Using the material below, return exactly the lines between the one holding "- Configure your" and the one holding "3. Run the following", inclusive, and no others.

[Start of Attachment]

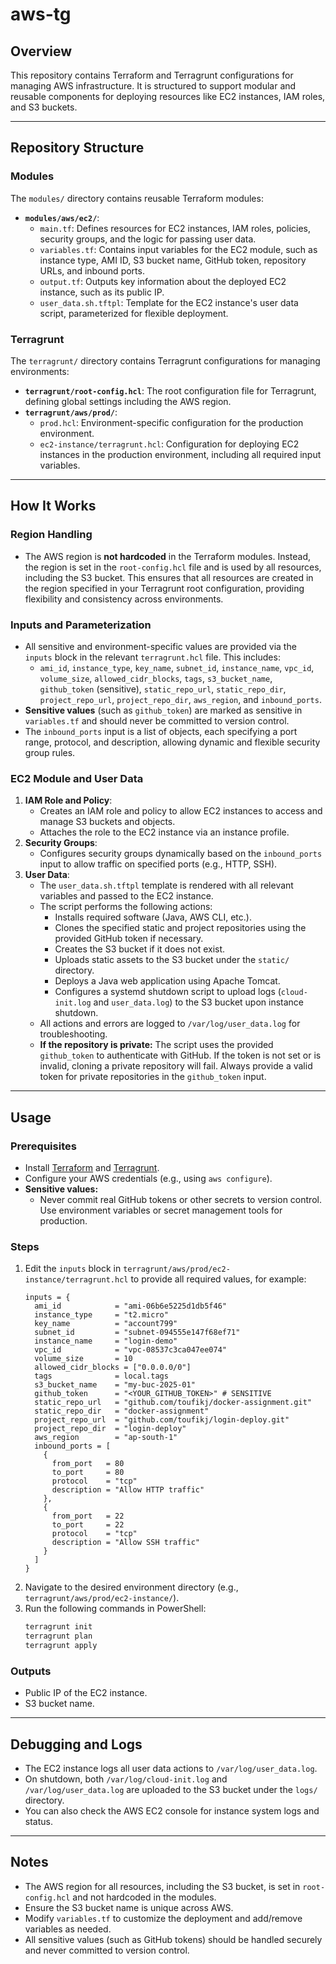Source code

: # aws-tg

## Overview
This repository contains Terraform and Terragrunt configurations for managing AWS infrastructure. It is structured to support modular and reusable components for deploying resources like EC2 instances, IAM roles, and S3 buckets.

---

## Repository Structure

### Modules
The `modules/` directory contains reusable Terraform modules:
- **`modules/aws/ec2/`**:
  - `main.tf`: Defines resources for EC2 instances, IAM roles, policies, security groups, and the logic for passing user data.
  - `variables.tf`: Contains input variables for the EC2 module, such as instance type, AMI ID, S3 bucket name, GitHub token, repository URLs, and inbound ports.
  - `output.tf`: Outputs key information about the deployed EC2 instance, such as its public IP.
  - `user_data.sh.tftpl`: Template for the EC2 instance's user data script, parameterized for flexible deployment.

### Terragrunt
The `terragrunt/` directory contains Terragrunt configurations for managing environments:
- **`terragrunt/root-config.hcl`**: The root configuration file for Terragrunt, defining global settings including the AWS region.
- **`terragrunt/aws/prod/`**:
  - `prod.hcl`: Environment-specific configuration for the production environment.
  - `ec2-instance/terragrunt.hcl`: Configuration for deploying EC2 instances in the production environment, including all required input variables.

---

## How It Works

### Region Handling
- The AWS region is **not hardcoded** in the Terraform modules. Instead, the region is set in the `root-config.hcl` file and is used by all resources, including the S3 bucket. This ensures that all resources are created in the region specified in your Terragrunt root configuration, providing flexibility and consistency across environments.

### Inputs and Parameterization
- All sensitive and environment-specific values are provided via the `inputs` block in the relevant `terragrunt.hcl` file. This includes:
  - `ami_id`, `instance_type`, `key_name`, `subnet_id`, `instance_name`, `vpc_id`, `volume_size`, `allowed_cidr_blocks`, `tags`, `s3_bucket_name`, `github_token` (sensitive), `static_repo_url`, `static_repo_dir`, `project_repo_url`, `project_repo_dir`, `aws_region`, and `inbound_ports`.
- **Sensitive values** (such as `github_token`) are marked as sensitive in `variables.tf` and should never be committed to version control.
- The `inbound_ports` input is a list of objects, each specifying a port range, protocol, and description, allowing dynamic and flexible security group rules.

### EC2 Module and User Data
1. **IAM Role and Policy**:
   - Creates an IAM role and policy to allow EC2 instances to access and manage S3 buckets and objects.
   - Attaches the role to the EC2 instance via an instance profile.
2. **Security Groups**:
   - Configures security groups dynamically based on the `inbound_ports` input to allow traffic on specified ports (e.g., HTTP, SSH).
3. **User Data**:
   - The `user_data.sh.tftpl` template is rendered with all relevant variables and passed to the EC2 instance.
   - The script performs the following actions:
     - Installs required software (Java, AWS CLI, etc.).
     - Clones the specified static and project repositories using the provided GitHub token if necessary.
     - Creates the S3 bucket if it does not exist.
     - Uploads static assets to the S3 bucket under the `static/` directory.
     - Deploys a Java web application using Apache Tomcat.
     - Configures a systemd shutdown script to upload logs (`cloud-init.log` and `user_data.log`) to the S3 bucket upon instance shutdown.
   - All actions and errors are logged to `/var/log/user_data.log` for troubleshooting.
   - **If the repository is private:** The script uses the provided `github_token` to authenticate with GitHub. If the token is not set or is invalid, cloning a private repository will fail. Always provide a valid token for private repositories in the `github_token` input.

---

## Usage

### Prerequisites
- Install [Terraform](https://www.terraform.io/downloads.html) and [Terragrunt](https://terragrunt.gruntwork.io/docs/getting-started/install/).
- Configure your AWS credentials (e.g., using `aws configure`).
- **Sensitive values:**
  - Never commit real GitHub tokens or other secrets to version control. Use environment variables or secret management tools for production.

### Steps
1. Edit the `inputs` block in `terragrunt/aws/prod/ec2-instance/terragrunt.hcl` to provide all required values, for example:
   ```hcl
   inputs = {
     ami_id            = "ami-06b6e5225d1db5f46"
     instance_type     = "t2.micro"
     key_name          = "account799"
     subnet_id         = "subnet-094555e147f68ef71"
     instance_name     = "login-demo"
     vpc_id            = "vpc-08537c3ca047ee074"
     volume_size       = 10
     allowed_cidr_blocks = ["0.0.0.0/0"]
     tags              = local.tags
     s3_bucket_name    = "my-buc-2025-01"
     github_token      = "<YOUR_GITHUB_TOKEN>" # SENSITIVE
     static_repo_url   = "github.com/toufikj/docker-assignment.git"
     static_repo_dir   = "docker-assignment"
     project_repo_url  = "github.com/toufikj/login-deploy.git"
     project_repo_dir  = "login-deploy"
     aws_region        = "ap-south-1"
     inbound_ports = [
       {
         from_port   = 80
         to_port     = 80
         protocol    = "tcp"
         description = "Allow HTTP traffic"
       },
       {
         from_port   = 22
         to_port     = 22
         protocol    = "tcp"
         description = "Allow SSH traffic"
       }
     ]
   }
   ```
2. Navigate to the desired environment directory (e.g., `terragrunt/aws/prod/ec2-instance/`).
3. Run the following commands in PowerShell:
   ```powershell
   terragrunt init
   terragrunt plan
   terragrunt apply
   ```

### Outputs
- Public IP of the EC2 instance.
- S3 bucket name.

---

## Debugging and Logs
- The EC2 instance logs all user data actions to `/var/log/user_data.log`.
- On shutdown, both `/var/log/cloud-init.log` and `/var/log/user_data.log` are uploaded to the S3 bucket under the `logs/` directory.
- You can also check the AWS EC2 console for instance system logs and status.

---

## Notes
- The AWS region for all resources, including the S3 bucket, is set in `root-config.hcl` and not hardcoded in the modules.
- Ensure the S3 bucket name is unique across AWS.
- Modify `variables.tf` to customize the deployment and add/remove variables as needed.
- All sensitive values (such as GitHub tokens) should be handled securely and never committed to version control.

[End of Attachment]

=== Response to the task ===
- Configure your AWS credentials (e.g., using `aws configure`).
- **Sensitive values:**
  - Never commit real GitHub tokens or other secrets to version control. Use environment variables or secret management tools for production.

### Steps
1. Edit the `inputs` block in `terragrunt/aws/prod/ec2-instance/terragrunt.hcl` to provide all required values, for example:
   ```hcl
   inputs = {
     ami_id            = "ami-06b6e5225d1db5f46"
     instance_type     = "t2.micro"
     key_name          = "account799"
     subnet_id         = "subnet-094555e147f68ef71"
     instance_name     = "login-demo"
     vpc_id            = "vpc-08537c3ca047ee074"
     volume_size       = 10
     allowed_cidr_blocks = ["0.0.0.0/0"]
     tags              = local.tags
     s3_bucket_name    = "my-buc-2025-01"
     github_token      = "<YOUR_GITHUB_TOKEN>" # SENSITIVE
     static_repo_url   = "github.com/toufikj/docker-assignment.git"
     static_repo_dir   = "docker-assignment"
     project_repo_url  = "github.com/toufikj/login-deploy.git"
     project_repo_dir  = "login-deploy"
     aws_region        = "ap-south-1"
     inbound_ports = [
       {
         from_port   = 80
         to_port     = 80
         protocol    = "tcp"
         description = "Allow HTTP traffic"
       },
       {
         from_port   = 22
         to_port     = 22
         protocol    = "tcp"
         description = "Allow SSH traffic"
       }
     ]
   }
   ```
2. Navigate to the desired environment directory (e.g., `terragrunt/aws/prod/ec2-instance/`).
3. Run the following commands in PowerShell:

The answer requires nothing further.